Sample pandas examples:

https://github.com/rasbt/pattern_classification/blob/master/data_viz/matplotlib_viz_gallery.ipynb
https://github.com/rasbt/pattern_classification/blob/master/data_viz/matplotlib_viz_gallery.ipynb

### Processing for using Google Drive and normal includes

The notebook uses TensorFlow 2.x.  (Eager execution is enabled by default and we use the newer versions of tf.Data.)

I use Notebooks running on Colab and on my local workstation, so I need to separate some logic to make it easier to run in both locations.

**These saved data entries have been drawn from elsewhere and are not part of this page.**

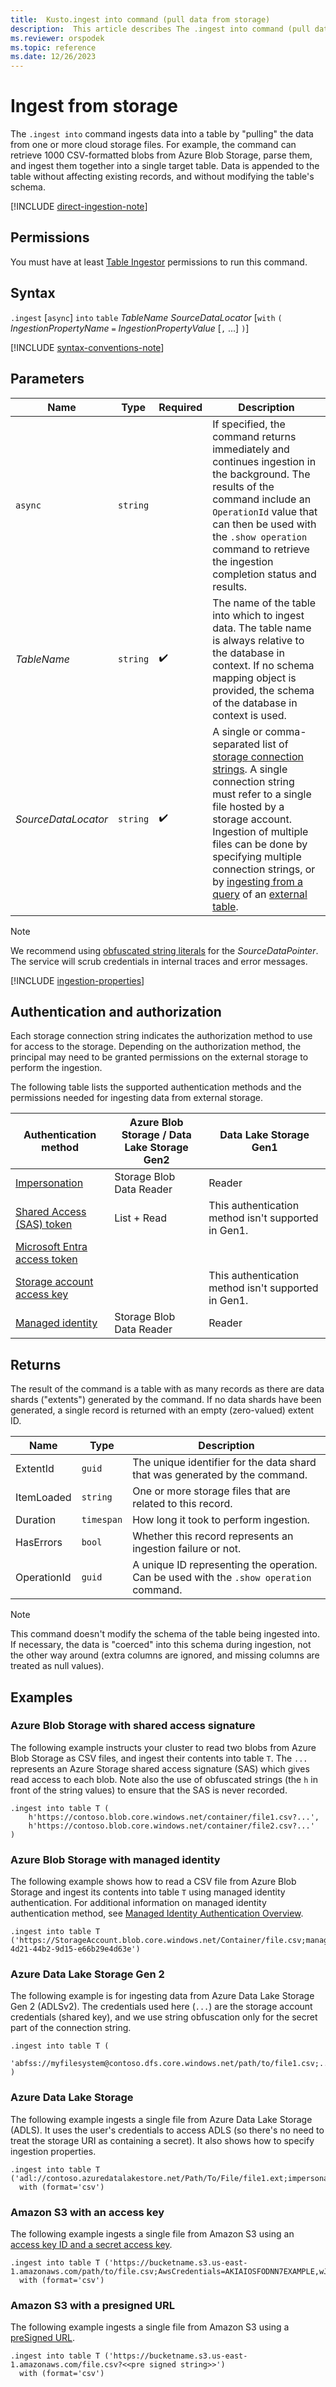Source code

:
 ```yaml
---
title:  Kusto.ingest into command (pull data from storage)
description:  This article describes The .ingest into command (pull data from storage).
ms.reviewer: orspodek
ms.topic: reference
ms.date: 12/26/2023
---
```

# Ingest from storage

The `.ingest into` command ingests data into a table by "pulling" the data
from one or more cloud storage files.
For example, the command
can retrieve 1000 CSV-formatted blobs from Azure Blob Storage, parse
them, and ingest them together into a single target table.
Data is appended to the table
without affecting existing records, and without modifying the table's schema.

[!INCLUDE [direct-ingestion-note](../../includes/direct-ingestion-note.md)]

## Permissions

You must have at least [Table Ingestor](../../access-control/role-based-access-control.md) permissions to run this command.

## Syntax

`.ingest` [`async`] `into` `table` *TableName* *SourceDataLocator* [`with` `(` *IngestionPropertyName* `=` *IngestionPropertyValue* [`,` ...] `)`]

[!INCLUDE [syntax-conventions-note](../../includes/syntax-conventions-note.md)]

## Parameters

|Name|Type|Required|Description|
|--|--|--|--|
|`async`| `string` ||If specified, the command returns immediately and continues ingestion in the background. The results of the command include an `OperationId` value that can then be used with the `.show operation` command to retrieve the ingestion completion status and results.|
|*TableName*| `string` | :heavy_check_mark:|The name of the table into which to ingest data. The table name is always relative to the database in context. If no schema mapping object is provided, the schema of the database in context is used.|
|*SourceDataLocator*| `string` | :heavy_check_mark:|A single or comma-separated list of [storage connection strings](../../api/connection-strings/storage-connection-strings.md). A single connection string must refer to a single file hosted by a storage account. Ingestion of multiple files can be done by specifying multiple connection strings, or by [ingesting from a query](ingest-from-query.md) of an [external table](../../query/schema-entities/external-tables.md).|

> [!NOTE]
> We recommend using [obfuscated string literals](../../query/scalar-data-types/string.md#obfuscated-string-literals) for the *SourceDataPointer*. The service will scrub credentials in internal traces and error messages.

[!INCLUDE [ingestion-properties](../../includes/ingestion-properties.md)]

## Authentication and authorization

Each storage connection string indicates the authorization method to use for access to the storage. Depending on the authorization method, the principal may need to be granted permissions on the external storage to perform the ingestion.

The following table lists the supported authentication methods and the permissions needed for ingesting data from external storage.

|Authentication method|Azure Blob Storage / Data Lake Storage Gen2|Data Lake Storage Gen1|
|--|--|--|
|[Impersonation](../../api/connection-strings/storage-connection-strings.md#impersonation)|Storage Blob Data Reader|Reader|
|[Shared Access (SAS) token](../../api/connection-strings/storage-connection-strings.md#shared-access-sas-token)|List + Read|This authentication method isn't supported in Gen1.|
|[Microsoft Entra access token](../../api/connection-strings/storage-connection-strings.md#microsoft-entra-access-token)||
|[Storage account access key](../../api/connection-strings/storage-connection-strings.md#storage-account-access-key)||This authentication method isn't supported in Gen1.|
|[Managed identity](../../api/connection-strings/storage-connection-strings.md#managed-identity)|Storage Blob Data Reader|Reader|

## Returns

The result of the command is a table with as many records
as there are data shards ("extents") generated by the command.
If no data shards have been generated, a single record is returned
with an empty (zero-valued) extent ID.

|Name       |Type      |Description                                                                |
|-----------|----------|---------------------------------------------------------------------------|
|ExtentId   |`guid`    |The unique identifier for the data shard that was generated by the command.|
|ItemLoaded |`string`  |One or more storage files that are related to this record.             |
|Duration   |`timespan`|How long it took to perform ingestion.                                     |
|HasErrors  |`bool`    |Whether this record represents an ingestion failure or not.                |
|OperationId|`guid`    |A unique ID representing the operation. Can be used with the `.show operation` command.|

>[!NOTE]
> This command doesn't modify the schema of the table being ingested into. If necessary, the data is "coerced" into this schema during ingestion, not the other way around (extra columns are ignored, and missing columns are treated as null values).

## Examples

### Azure Blob Storage with shared access signature

The following example instructs your cluster to read two blobs from Azure Blob Storage
as CSV files, and ingest their contents into table `T`. The `...` represents
an Azure Storage shared access signature (SAS) which gives read access to each
blob. Note also the use of obfuscated strings (the `h` in front of the string
values) to ensure that the SAS is never recorded.

```kusto
.ingest into table T (
    h'https://contoso.blob.core.windows.net/container/file1.csv?...',
    h'https://contoso.blob.core.windows.net/container/file2.csv?...'
)
```

### Azure Blob Storage with managed identity

The following example shows how to read a CSV file from Azure Blob Storage and ingest its contents into table `T` using managed identity authentication. For additional information on managed identity authentication method, see [Managed Identity Authentication Overview](../../api/connection-strings/storage-connection-strings.md#managed-identity).

```kusto
.ingest into table T ('https://StorageAccount.blob.core.windows.net/Container/file.csv;managed_identity=802bada6-4d21-44b2-9d15-e66b29e4d63e')
```

### Azure Data Lake Storage Gen 2

The following example is for ingesting data from Azure Data Lake Storage Gen 2
(ADLSv2). The credentials used here (`...`) are the storage account credentials
(shared key), and we use string obfuscation only for the secret part of the
connection string.

```kusto
.ingest into table T (
  'abfss://myfilesystem@contoso.dfs.core.windows.net/path/to/file1.csv;...'
)
```

### Azure Data Lake Storage

The following example ingests a single file from Azure Data Lake Storage (ADLS).
It uses the user's credentials to access ADLS (so there's no need to treat
the storage URI as containing a secret). It also shows how to specify ingestion
properties.

```kusto
.ingest into table T ('adl://contoso.azuredatalakestore.net/Path/To/File/file1.ext;impersonate')
  with (format='csv')
```

### Amazon S3 with an access key

The following example ingests a single file from Amazon S3 using an [access key ID and a secret access key](https://docs.aws.amazon.com/general/latest/gr/aws-sec-cred-types.html#access-keys-and-secret-access-keys).

```kusto
.ingest into table T ('https://bucketname.s3.us-east-1.amazonaws.com/path/to/file.csv;AwsCredentials=AKIAIOSFODNN7EXAMPLE,wJalrXUtnFEMI/K7MDENG/bPxRfiCYEXAMPLEKEY')
  with (format='csv')
```

### Amazon S3 with a presigned URL

The following example ingests a single file from Amazon S3 using a [preSigned URL](https://docs.aws.amazon.com/AmazonS3/latest/userguide/ShareObjectPreSignedURL.html).

```kusto
.ingest into table T ('https://bucketname.s3.us-east-1.amazonaws.com/file.csv?<<pre signed string>>')
  with (format='csv')
```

I was going to delete and just make Colab version, but that is not "real world."  You usually have multiple environments and I'm showing you how I accommodate different environments, you might need something different...



In [0]:
#"""
# Google Collab specific stuff....
from google.colab import drive
drive.mount('/content/drive')

import os
!ls "/content/drive/My Drive"

USING_COLLAB = True
# Force to use 2.x version of Tensorflow
%tensorflow_version 2.x
#"""

In [0]:
# Setup sys.path to find MachineLearning lib directory

# Check if "USING_COLLAB" is defined, if yes, then we are using Colab, otherwise set to False
try: USING_COLLAB
except NameError: USING_COLLAB = False

%load_ext autoreload
%autoreload 2

# set path env var
import sys
if "MachineLearning" in sys.path[0]: 
    pass
else:
    print(sys.path)
    if USING_COLLAB:
        sys.path.insert(0, '/content/drive/My Drive/GitHub/MachineLearning/lib')  ###### CHANGE FOR SPECIFIC ENVIRONMENT
    else:
        sys.path.insert(0, '/Users/john/Documents/GitHub/MachineLearning/lib')  ###### CHANGE FOR SPECIFIC ENVIRONMENT
    
    print(sys.path)

In [0]:
# Normal includes...

from __future__ import absolute_import, division, print_function, unicode_literals

import os, sys, random, warnings, time, copy, csv
import numpy as np 

import IPython.display as display
from PIL import Image
import pandas as pd
import matplotlib.pyplot as plt
%matplotlib inline

import tensorflow as tf
print(tf.__version__)

# This allows the runtime to decide how best to optimize CPU/GPU usage
AUTOTUNE = tf.data.experimental.AUTOTUNE

from TrainingUtils import *

#warnings.filterwarnings("ignore", category=DeprecationWarning)
#warnings.filterwarnings("ignore", category=UserWarning)
warnings.filterwarnings("ignore", "(Possibly )?corrupt EXIF data", UserWarning)

## General Setup

- Create a dictionary wrapped by a class for global values.  This is how I manage global vars in my notebooks.



In [0]:
# Set root directory path to data
if USING_COLLAB:
    ROOT_PATH = "/content/drive/My Drive/GitHub/MachineLearning/9-LibTest/Data"  ###### CHANGE FOR SPECIFIC ENVIRONMENT
else:
    ROOT_PATH = "/Users/john/Documents/GitHub/MachineLearning/9-LibTest/Data"  ###### CHANGE FOR SPECIFIC ENVIRONMENT
        
# Establish global dictionary
parms = GlobalParms(ROOT_PATH=ROOT_PATH,
                    TRAIN_DIR="CatDogLabeledVerySmall", 
                    NUM_CLASSES=2,
                    IMAGE_ROWS=256,
                    IMAGE_COLS=256,
                    IMAGE_CHANNELS=3,
                    BATCH_SIZE=1,  # must be one if you want to see different image sizes
                    IMAGE_EXT=".jpg")

parms.print_contents()

In [0]:
# Simple helper method to display batches of images with labels....        
def show_batch(image_batch, label_batch, number_to_show=25, r=5, c=5, print_shape=False):
    show_number = min(number_to_show, parms.BATCH_SIZE)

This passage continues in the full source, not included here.